In vitro data are often reported as IC50 or EC50 for viral replication and CC50 (a dose 50% toxic to cells). It is likely that more complete suppression of viral replication (IC90 or greater) will be required for efficacy. Comparison of an IC90 to CC50 would provide a more relevant standard for addressing efficacy and in vitro tolerability.

For repurposed molecules, in vitro potency should also be benchmarked against clinical exposure at the approved dose. This provides a better assessment of clinical viability. Quoted cellular potencies often far exceed achievable clinical exposures.[38] Reciprocally, favipiravir has a relatively weak 62 μM IC50 in Vero E6,[6] but multiples of this exposure can be achieved clinically.[39]

Another important factor is compound efficacy: how completely does a molecule inhibit replication of SARS CoV-2. Partial inhibition is commonly observed and can serve as a first indication that the drug target is involved in supporting viral replication but not essential. The ability to achieve complete inhibition of replication is also a critical factor in compound viability.

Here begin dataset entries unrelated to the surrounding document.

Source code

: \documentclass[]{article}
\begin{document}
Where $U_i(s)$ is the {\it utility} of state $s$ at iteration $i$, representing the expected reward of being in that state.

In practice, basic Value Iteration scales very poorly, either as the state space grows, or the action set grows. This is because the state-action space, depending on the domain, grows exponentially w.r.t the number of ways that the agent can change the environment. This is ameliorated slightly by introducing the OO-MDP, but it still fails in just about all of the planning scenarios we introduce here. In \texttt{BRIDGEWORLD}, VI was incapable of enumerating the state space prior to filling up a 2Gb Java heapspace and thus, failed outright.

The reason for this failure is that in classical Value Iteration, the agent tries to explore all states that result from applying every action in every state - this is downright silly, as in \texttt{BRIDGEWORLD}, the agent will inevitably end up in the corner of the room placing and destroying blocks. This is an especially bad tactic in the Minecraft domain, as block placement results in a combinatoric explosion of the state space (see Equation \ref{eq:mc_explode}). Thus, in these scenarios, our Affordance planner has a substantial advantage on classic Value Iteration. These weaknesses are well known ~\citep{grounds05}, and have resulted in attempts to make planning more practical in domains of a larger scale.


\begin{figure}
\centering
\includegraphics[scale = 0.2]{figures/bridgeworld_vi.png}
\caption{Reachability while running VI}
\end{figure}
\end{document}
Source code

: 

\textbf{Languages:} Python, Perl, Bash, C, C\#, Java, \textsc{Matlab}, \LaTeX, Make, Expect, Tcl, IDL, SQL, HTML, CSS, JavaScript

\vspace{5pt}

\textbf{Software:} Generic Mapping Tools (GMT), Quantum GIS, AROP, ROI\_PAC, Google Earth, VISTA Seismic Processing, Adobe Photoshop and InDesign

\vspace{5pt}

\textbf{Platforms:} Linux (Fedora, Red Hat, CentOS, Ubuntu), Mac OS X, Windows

Potency and efficacy vary by assay system and cell type.[7,40] Hence demonstration of potent, complete inhibition across several viral replication systems is an important step to ensure that activity is not cell line specific and that the molecule is more likely to be effective in vivo. This is a particular issue with host cell targeting and nucleoside analogues (which require host cell activation for efficacy). For example, remdesivir shows an IC90 of 3.5 μM in Vero E6 cells but 0.09 μM in Huh 7 cells.[27] Concerns have also been noted in the use of computational approaches to repurposing without supportive empirical data,[3] again arguing the need for broader access to well validated screening systems.

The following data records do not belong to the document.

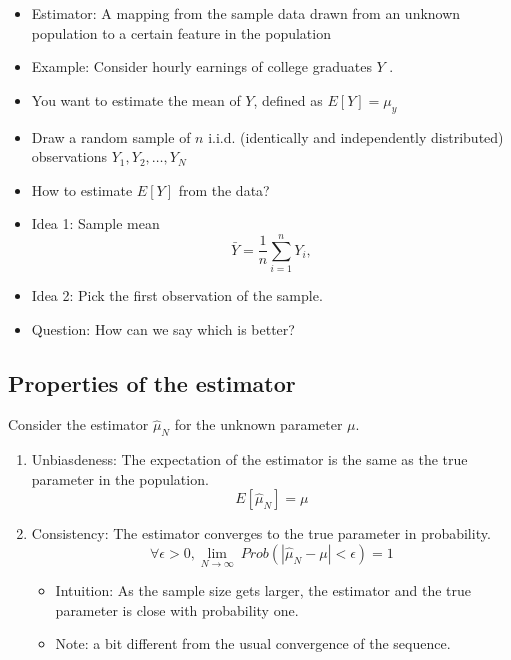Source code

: \documentclass[]{book}
\providecommand{\tightlist}{%
  \setlength{\itemsep}{0pt}\setlength{\parskip}{0pt}}
\begin{document}
\begin{itemize}
\tightlist
\item
  Estimator: A mapping from the sample data drawn from an unknown population to a certain feature in the population
\item
  Example: Consider hourly earnings of college graduates \(Y\) .
\item
  You want to estimate the mean of \(Y\), defined as \(E[Y] = \mu_y\)
\item
  Draw a random sample of \(n\) i.i.d. (identically and independently distributed) observations \({ Y_1, Y_2, \ldots, Y_N }\)
\item
  How to estimate \(E[Y]\) from the data?
\item
  Idea 1: Sample mean
  \[ 
  \bar{Y} = \frac{1}{n} \sum_{i=1}^n Y_i, 
  \]
\item
  Idea 2: Pick the first observation of the sample.
\item
  Question: How can we say which is better?
\end{itemize}

\hypertarget{properties-of-the-estimator}{%
\subsection{Properties of the estimator}\label{properties-of-the-estimator}}

Consider the estimator \(\hat{\mu}_N\) for the unknown parameter \(\mu\).

\begin{enumerate}
\def\labelenumi{\arabic{enumi}.}
\item
  Unbiasdeness: The expectation of the estimator is the same as the true parameter in the population.
  \[
    E[\hat{\mu}_N] = \mu
  \]
\item
  Consistency: The estimator converges to the true parameter in probability.
  \[
  \forall \epsilon >0, \lim_{N \rightarrow \infty} \ Prob(|\hat{\mu}_{N}-\mu|<\epsilon)=1
  \]

  \begin{itemize}
  \tightlist
  \item
    Intuition: As the sample size gets larger, the estimator and the true parameter is close with probability one.
  \item
    Note: a bit different from the usual convergence of the sequence.
  \end{itemize}
\end{enumerate}
\end{document}
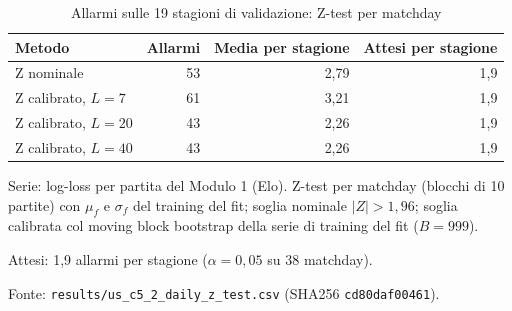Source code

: \begin{table}[htbp]
\centering
\small
\caption{Allarmi sulle 19 stagioni di validazione: Z-test per matchday}
\label{tab:allarmi}
\begin{tabular}{lrrr}
\toprule
Metodo & Allarmi & Media per stagione & Attesi per stagione \\
\midrule
Z nominale & 53 & 2,79 & 1,9 \\
Z calibrato, $L = 7$ & 61 & 3,21 & 1,9 \\
Z calibrato, $L = 20$ & 43 & 2,26 & 1,9 \\
Z calibrato, $L = 40$ & 43 & 2,26 & 1,9 \\
\bottomrule
\end{tabular}

\smallskip
\begin{minipage}{\linewidth}
\footnotesize
Serie: log-loss per partita del Modulo 1 (Elo). Z-test per matchday (blocchi di 10 partite) con $\mu_f$ e $\sigma_f$ del training del fit; soglia nominale $|Z| > 1{,}96$; soglia calibrata col moving block bootstrap della serie di training del fit ($B = 999$).\par
Attesi: 1,9 allarmi per stagione ($\alpha = 0{,}05$ su 38 matchday).\par
Fonte: \texttt{results/us\_c5\_2\_daily\_z\_test.csv} (SHA256 \texttt{cd80daf00461}).
\end{minipage}
\end{table}
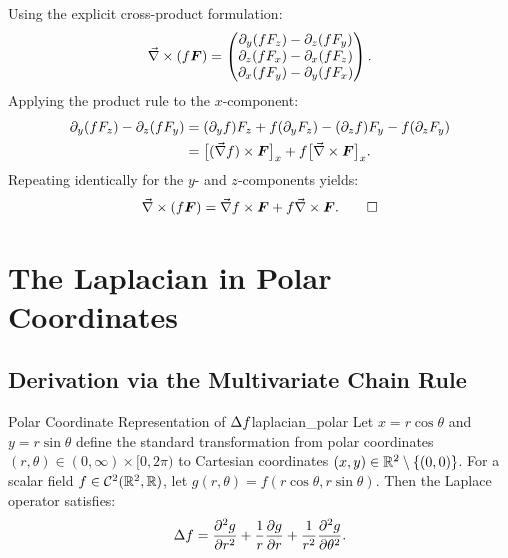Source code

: \begin{demonstration}
Using the explicit cross-product formulation:
\begin{equation*}
    \vec{\nabla}\times (f \bm{F}) = \begin{pmatrix} 
        \partial_y(f F_z) - \partial_z(f F_y) \\ 
        \partial_z(f F_x) - \partial_x(f F_z) \\ 
        \partial_x(f F_y) - \partial_y(f F_x) 
    \end{pmatrix}.
\end{equation*}
Applying the product rule to the $x$-component:
\begin{align*}
    \partial_y(f F_z) - \partial_z(f F_y) &= (\partial_y f) F_z + f (\partial_y F_z) - (\partial_z f) F_y - f (\partial_z F_y) \\
    &= \bigl[(\vec{\nabla} f) \times \bm{F}\bigr]_x + f \bigl[\vec{\nabla}\times \bm{F}\bigr]_x.
\end{align*}
Repeating identically for the $y$- and $z$-components yields:
\begin{equation*}
    \vec{\nabla}\times(f \bm{F}) = \vec{\nabla} f \times \bm{F} + f \vec{\nabla}\times \bm{F}. \qedhere
\end{equation*}
\end{demonstration}

\section{The Laplacian in Polar Coordinates}

\subsection{Derivation via the Multivariate Chain Rule}
\begin{theoreme}{Polar Coordinate Representation of $\Delta f$}{laplacian_polar}
Let $x = r \cos\theta$ and $y = r \sin\theta$ define the standard transformation from polar coordinates $(r, \theta) \in (0, \infty) \times [0, 2\pi)$ to Cartesian coordinates $(x, y) \in \mathbb{R}^2 \setminus \{(0,0)\}$. For a scalar field $f \in \mathcal{C}^2(\mathbb{R}^2, \mathbb{R})$, let $g(r, \theta) = f(r \cos\theta, r \sin\theta)$. Then the Laplace operator satisfies:
\begin{equation}
    \laplacian f = \pdv[2]{g}{r} + \frac{1}{r}\pdv{g}{r} + \frac{1}{r^2}\pdv[2]{g}{\theta}.
\end{equation}
\end{theoreme}

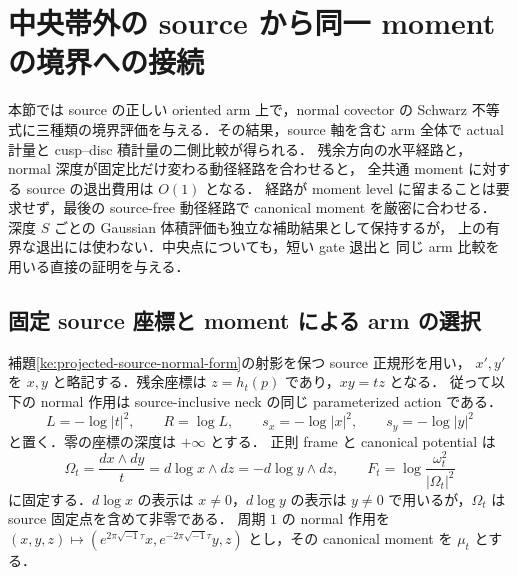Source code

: \section{中央帯外の source から同一 moment の境界への接続}
\label{ke:source-all-moment-connectors-section}

本節では source の正しい oriented arm 上で，normal covector の
Schwarz 不等式に三種類の境界評価を与える．その結果，source 軸を含む
arm 全体で actual 計量と cusp--disc 積計量の二側比較が得られる．
残余方向の水平経路と，normal 深度が固定比だけ変わる動径経路を合わせると，
全共通 moment に対する source の退出費用は $O(1)$ となる．
経路が moment level に留まることは要求せず，最後の source-free 動径経路で
canonical moment を厳密に合わせる．
深度 $S$ ごとの Gaussian 体積評価も独立な補助結果として保持するが，
上の有界な退出には使わない．中央点についても，短い gate 退出と
同じ arm 比較を用いる直接の証明を与える．

\subsection{固定 source 座標と moment による arm の選択}

補題\ref{ke:projected-source-normal-form}の射影を保つ source 正規形を用い，
$x',y'$ を $x,y$ と略記する．残余座標は $z=h_t(p)$ であり，$xy=tz$ となる．
従って以下の normal 作用は source-inclusive neck の同じ parameterized action
である．
\[
 L=-\log|t|^2,\qquad R=\log L,\qquad
 s_x=-\log|x|^2,\qquad s_y=-\log|y|^2
\]
と置く．零の座標の深度は $+\infty$ とする．
正則 frame と canonical potential は
\[
 \Omega_t=\frac{dx\wedge dy}{t}
          =d\log x\wedge dz=-d\log y\wedge dz,
 \qquad F_t=\log\frac{\omega_t^2}{|\Omega_t|^2}
\]
に固定する．$d\log x$ の表示は $x\ne0$，$d\log y$ の表示は $y\ne0$
で用いるが，$\Omega_t$ は source 固定点を含めて非零である．
周期 $1$ の normal 作用を
$(x,y,z)\mapsto(e^{2\pi\sqrt{-1}\tau}x,e^{-2\pi\sqrt{-1}\tau}y,z)$
とし，その canonical moment を $\mu_t$ とする．


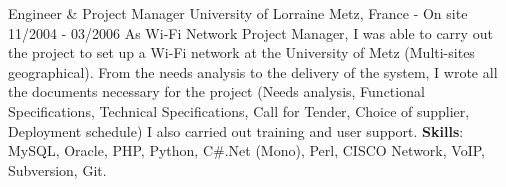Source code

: \begin{cventries}
  \cventry
    {Engineer \& Project Manager} %
    {University of Lorraine} %
    {Metz, France - On site} %
    {11/2004 - 03/2006} %
    {
        As Wi-Fi Network Project Manager, I was able to carry out the project to set up a 
        Wi-Fi network at the University of Metz (Multi-sites geographical). 
        \newline
        From the needs analysis to the delivery of the system, I wrote all the documents 
        necessary for the project (Needs analysis, Functional Specifications, Technical 
        Specifications, Call for Tender, Choice of supplier, Deployment schedule) 
        \newline
        I also carried out training and user support.
        \newline
        \textbf{Skills}: MySQL, Oracle, PHP, Python, C\#.Net (Mono), Perl, CISCO Network,
        VoIP, Subversion, Git.
    }

\end{cventries}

It is also clear that screening of molecules with a mechanistic rationale for functioning as antivirals has been the more efficient strategy for finding new molecules to target SARS-CoV-2 over random screening or broad repurposing screens.[41] Molecules designed to exploit common substrate characteristics for critical viral targets are fertile starting points to attack the next coronavirus and to date have been the only molecules with convincing clinical efficacy against SARS-CoV-2. Continuing to advance molecules against targets like Mpro, PLpro, and the RNA-dependent RNA polymerase of SARS-CoV-2 with a spectrum of activity for other coronaviruses may be the most effective chemical strategy for future coronavirus outbreaks and a worthy investment in preparation for future outbreaks.

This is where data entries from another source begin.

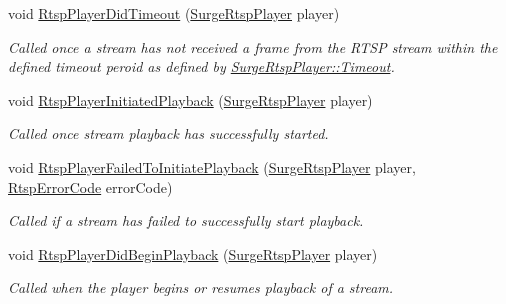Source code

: \begin{DoxyCompactItemize}
\item 
void \hyperlink{interface_surge_xamarini_o_s_bindings_1_1_surge_rtsp_player_delegate_a090498b65f3da84477fc9486e24235a4}{Rtsp\+Player\+Did\+Timeout} (\hyperlink{interface_surge_xamarini_o_s_bindings_1_1_surge_rtsp_player}{Surge\+Rtsp\+Player} player)
\begin{DoxyCompactList}\small\item\em Called once a stream has not received a frame from the R\+T\+SP stream within the defined timeout peroid as defined by \hyperlink{interface_surge_xamarini_o_s_bindings_1_1_surge_rtsp_player_a5d41ebac63bbd4c26859615abcf1fa0e}{Surge\+Rtsp\+Player\+::\+Timeout}. \end{DoxyCompactList}\item 
void \hyperlink{interface_surge_xamarini_o_s_bindings_1_1_surge_rtsp_player_delegate_a086947a6da6d523853a8cfacd4be654a}{Rtsp\+Player\+Initiated\+Playback} (\hyperlink{interface_surge_xamarini_o_s_bindings_1_1_surge_rtsp_player}{Surge\+Rtsp\+Player} player)
\begin{DoxyCompactList}\small\item\em Called once stream playback has successfully started. \end{DoxyCompactList}\item 
void \hyperlink{interface_surge_xamarini_o_s_bindings_1_1_surge_rtsp_player_delegate_a3042de09c8d096bb37d7e3d0373ab449}{Rtsp\+Player\+Failed\+To\+Initiate\+Playback} (\hyperlink{interface_surge_xamarini_o_s_bindings_1_1_surge_rtsp_player}{Surge\+Rtsp\+Player} player, \hyperlink{namespace_surge_xamarini_o_s_bindings_af9fd93680b94cd5a99c018ef98b65ec2}{Rtsp\+Error\+Code} error\+Code)
\begin{DoxyCompactList}\small\item\em Called if a stream has failed to successfully start playback. \end{DoxyCompactList}\item 
void \hyperlink{interface_surge_xamarini_o_s_bindings_1_1_surge_rtsp_player_delegate_ad4dabfca0a807a5d2e5edb1c0325379d}{Rtsp\+Player\+Did\+Begin\+Playback} (\hyperlink{interface_surge_xamarini_o_s_bindings_1_1_surge_rtsp_player}{Surge\+Rtsp\+Player} player)
\begin{DoxyCompactList}\small\item\em Called when the player begins or resumes playback of a stream. \end{DoxyCompactList}\item 

\end{DoxyCompactItemize}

The MassCPR consortium aided early progress in COVID-19 research and provided some valuable lessons. Dedicated core resources (both enzyme and viral infection screening, expression of reagents such as high-quality spike protein, a system for sharing of clinical samples, a diagnostics accelerator to compare different emerging technologies) allowed multiple laboratories and companies to vet their approaches and more easily compare data between laboratories. Weekly calls across the 6 working groups (pathogenesis, diagnostics, vaccines, epidemiology, therapeutics, and clinical outcomes) encouraged an unprecedented level of collaboration and exchange of reagents, molecules, and approaches between multiple laboratories. Integration of industry partners working with or within the consortium also played a critical role in accelerating the pace and scope of discovery allowing for a number of venues for fundamental research to rapidly progress into development and fostered collaborative efforts in diagnostics, vaccines, and therapeutics. The crisis of COVID-19 would not allow business as usual, and a lesson for the future would be to employ the collaborative and business frameworks developed for COVID-19 at any future time where a crisis requires a unified scientific response.